Given records: Begin
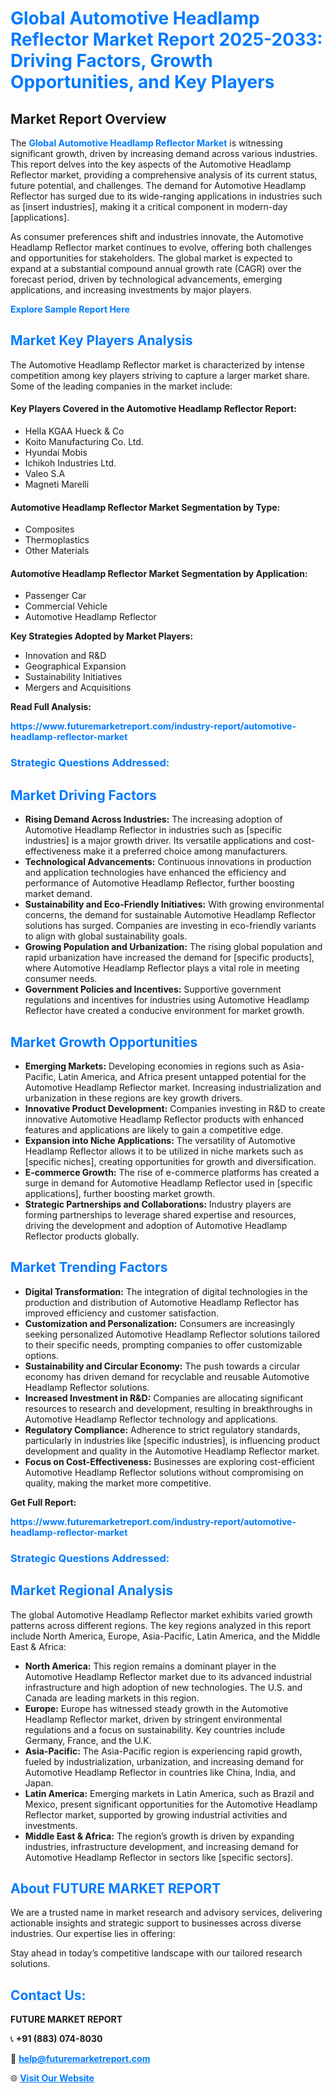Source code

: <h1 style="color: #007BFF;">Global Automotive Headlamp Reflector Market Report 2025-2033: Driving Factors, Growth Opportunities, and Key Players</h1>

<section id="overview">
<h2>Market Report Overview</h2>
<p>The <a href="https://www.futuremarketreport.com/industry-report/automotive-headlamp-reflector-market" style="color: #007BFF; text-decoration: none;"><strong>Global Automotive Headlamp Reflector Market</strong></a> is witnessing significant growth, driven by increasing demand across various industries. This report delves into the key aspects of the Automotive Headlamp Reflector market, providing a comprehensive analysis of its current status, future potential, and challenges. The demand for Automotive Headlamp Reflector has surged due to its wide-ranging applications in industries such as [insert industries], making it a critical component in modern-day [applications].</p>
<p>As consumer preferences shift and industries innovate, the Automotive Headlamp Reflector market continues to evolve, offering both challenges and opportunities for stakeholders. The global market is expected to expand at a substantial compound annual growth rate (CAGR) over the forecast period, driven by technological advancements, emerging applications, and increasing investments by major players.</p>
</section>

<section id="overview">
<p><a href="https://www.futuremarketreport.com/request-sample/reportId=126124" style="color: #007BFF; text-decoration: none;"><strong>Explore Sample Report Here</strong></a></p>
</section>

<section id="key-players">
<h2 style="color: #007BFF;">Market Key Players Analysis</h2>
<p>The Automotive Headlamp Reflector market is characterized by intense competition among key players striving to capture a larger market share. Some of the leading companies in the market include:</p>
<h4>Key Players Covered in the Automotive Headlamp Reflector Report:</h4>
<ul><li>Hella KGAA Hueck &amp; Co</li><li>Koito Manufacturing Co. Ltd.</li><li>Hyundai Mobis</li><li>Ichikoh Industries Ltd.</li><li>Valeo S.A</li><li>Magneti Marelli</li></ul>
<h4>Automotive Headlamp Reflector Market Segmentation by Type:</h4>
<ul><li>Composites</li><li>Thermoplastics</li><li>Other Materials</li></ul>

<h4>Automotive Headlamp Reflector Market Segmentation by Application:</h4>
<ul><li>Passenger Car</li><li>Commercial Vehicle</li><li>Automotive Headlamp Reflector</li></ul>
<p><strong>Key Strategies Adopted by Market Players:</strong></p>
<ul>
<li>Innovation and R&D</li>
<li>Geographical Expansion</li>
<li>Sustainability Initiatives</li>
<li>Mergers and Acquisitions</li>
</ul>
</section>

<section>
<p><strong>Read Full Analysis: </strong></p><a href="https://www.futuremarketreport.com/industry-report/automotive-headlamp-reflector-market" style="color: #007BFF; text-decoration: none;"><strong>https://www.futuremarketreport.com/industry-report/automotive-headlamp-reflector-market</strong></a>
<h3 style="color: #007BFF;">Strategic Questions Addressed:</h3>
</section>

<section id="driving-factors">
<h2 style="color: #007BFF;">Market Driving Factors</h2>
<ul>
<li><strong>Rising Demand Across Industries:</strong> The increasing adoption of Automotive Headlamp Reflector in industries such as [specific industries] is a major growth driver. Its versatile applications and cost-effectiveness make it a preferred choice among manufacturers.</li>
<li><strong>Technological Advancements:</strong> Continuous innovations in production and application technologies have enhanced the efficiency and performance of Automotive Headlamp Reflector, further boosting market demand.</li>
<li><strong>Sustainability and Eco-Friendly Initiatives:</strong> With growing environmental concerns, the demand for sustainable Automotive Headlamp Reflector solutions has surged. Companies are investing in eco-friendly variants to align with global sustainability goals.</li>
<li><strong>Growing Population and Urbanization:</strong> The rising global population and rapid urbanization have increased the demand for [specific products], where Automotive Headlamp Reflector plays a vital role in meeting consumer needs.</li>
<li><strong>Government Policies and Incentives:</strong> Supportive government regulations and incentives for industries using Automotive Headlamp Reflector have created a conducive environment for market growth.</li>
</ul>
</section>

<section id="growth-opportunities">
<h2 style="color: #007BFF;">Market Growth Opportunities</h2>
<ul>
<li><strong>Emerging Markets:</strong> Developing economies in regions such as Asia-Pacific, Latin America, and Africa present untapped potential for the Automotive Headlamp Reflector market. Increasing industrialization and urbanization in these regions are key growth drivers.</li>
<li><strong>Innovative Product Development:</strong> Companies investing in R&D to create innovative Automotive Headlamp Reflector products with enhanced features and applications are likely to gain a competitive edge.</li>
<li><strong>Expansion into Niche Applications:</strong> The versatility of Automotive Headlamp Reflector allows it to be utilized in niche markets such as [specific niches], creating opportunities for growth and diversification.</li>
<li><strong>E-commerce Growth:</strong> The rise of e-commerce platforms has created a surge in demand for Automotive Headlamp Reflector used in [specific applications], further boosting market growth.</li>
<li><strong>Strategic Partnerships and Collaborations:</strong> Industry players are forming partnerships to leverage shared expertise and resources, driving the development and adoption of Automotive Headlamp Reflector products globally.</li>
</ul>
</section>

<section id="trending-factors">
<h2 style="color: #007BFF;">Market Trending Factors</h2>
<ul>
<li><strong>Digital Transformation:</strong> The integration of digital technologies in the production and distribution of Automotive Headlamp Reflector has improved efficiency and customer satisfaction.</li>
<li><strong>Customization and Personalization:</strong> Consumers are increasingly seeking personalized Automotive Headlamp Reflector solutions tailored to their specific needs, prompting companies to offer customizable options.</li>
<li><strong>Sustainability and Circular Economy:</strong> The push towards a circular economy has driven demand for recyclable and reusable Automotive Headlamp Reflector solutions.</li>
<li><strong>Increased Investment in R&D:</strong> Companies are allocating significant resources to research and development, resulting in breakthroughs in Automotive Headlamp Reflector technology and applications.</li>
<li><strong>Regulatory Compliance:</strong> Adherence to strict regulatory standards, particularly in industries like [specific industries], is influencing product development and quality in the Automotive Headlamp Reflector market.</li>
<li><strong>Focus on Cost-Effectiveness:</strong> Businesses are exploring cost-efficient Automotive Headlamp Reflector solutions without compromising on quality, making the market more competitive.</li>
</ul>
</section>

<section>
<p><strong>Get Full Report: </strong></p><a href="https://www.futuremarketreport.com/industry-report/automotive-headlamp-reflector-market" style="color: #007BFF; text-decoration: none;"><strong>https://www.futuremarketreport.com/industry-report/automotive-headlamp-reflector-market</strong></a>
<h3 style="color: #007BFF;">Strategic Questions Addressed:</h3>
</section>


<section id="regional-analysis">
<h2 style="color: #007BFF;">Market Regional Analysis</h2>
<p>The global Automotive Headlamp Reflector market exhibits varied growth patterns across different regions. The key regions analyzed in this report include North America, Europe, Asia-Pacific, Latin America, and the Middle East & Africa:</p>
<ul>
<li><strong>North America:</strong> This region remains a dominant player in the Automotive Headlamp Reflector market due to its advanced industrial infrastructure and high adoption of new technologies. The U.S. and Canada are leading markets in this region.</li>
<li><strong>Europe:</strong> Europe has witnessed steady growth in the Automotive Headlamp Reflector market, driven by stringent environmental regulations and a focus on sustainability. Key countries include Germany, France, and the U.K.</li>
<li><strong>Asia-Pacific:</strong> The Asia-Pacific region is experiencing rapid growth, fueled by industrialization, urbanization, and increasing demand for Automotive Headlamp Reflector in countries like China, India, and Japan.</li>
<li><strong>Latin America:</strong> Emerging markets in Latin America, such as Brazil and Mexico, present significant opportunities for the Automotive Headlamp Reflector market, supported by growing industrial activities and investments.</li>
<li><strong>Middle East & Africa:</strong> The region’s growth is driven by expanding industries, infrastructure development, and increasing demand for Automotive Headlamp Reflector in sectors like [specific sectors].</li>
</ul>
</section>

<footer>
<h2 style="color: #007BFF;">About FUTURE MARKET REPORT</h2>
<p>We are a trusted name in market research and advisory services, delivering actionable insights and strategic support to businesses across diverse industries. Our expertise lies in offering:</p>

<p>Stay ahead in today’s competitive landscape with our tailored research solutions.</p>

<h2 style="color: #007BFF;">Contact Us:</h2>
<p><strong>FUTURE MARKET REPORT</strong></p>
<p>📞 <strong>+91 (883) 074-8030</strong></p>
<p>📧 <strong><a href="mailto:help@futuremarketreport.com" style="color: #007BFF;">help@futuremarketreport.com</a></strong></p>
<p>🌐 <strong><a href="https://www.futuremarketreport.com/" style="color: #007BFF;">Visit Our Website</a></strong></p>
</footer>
Given records: End
» Problem details
Begin at the line above that has "<li><strong>Strategic Partnerships and" and stop after the line that has "<li><strong>Increased Investment in", copying each line exactly and adding nothing else.

» Solution
<li><strong>Strategic Partnerships and Collaborations:</strong> Industry players are forming partnerships to leverage shared expertise and resources, driving the development and adoption of Automotive Headlamp Reflector products globally.</li>
</ul>
</section>

<section id="trending-factors">
<h2 style="color: #007BFF;">Market Trending Factors</h2>
<ul>
<li><strong>Digital Transformation:</strong> The integration of digital technologies in the production and distribution of Automotive Headlamp Reflector has improved efficiency and customer satisfaction.</li>
<li><strong>Customization and Personalization:</strong> Consumers are increasingly seeking personalized Automotive Headlamp Reflector solutions tailored to their specific needs, prompting companies to offer customizable options.</li>
<li><strong>Sustainability and Circular Economy:</strong> The push towards a circular economy has driven demand for recyclable and reusable Automotive Headlamp Reflector solutions.</li>
<li><strong>Increased Investment in R&D:</strong> Companies are allocating significant resources to research and development, resulting in breakthroughs in Automotive Headlamp Reflector technology and applications.</li>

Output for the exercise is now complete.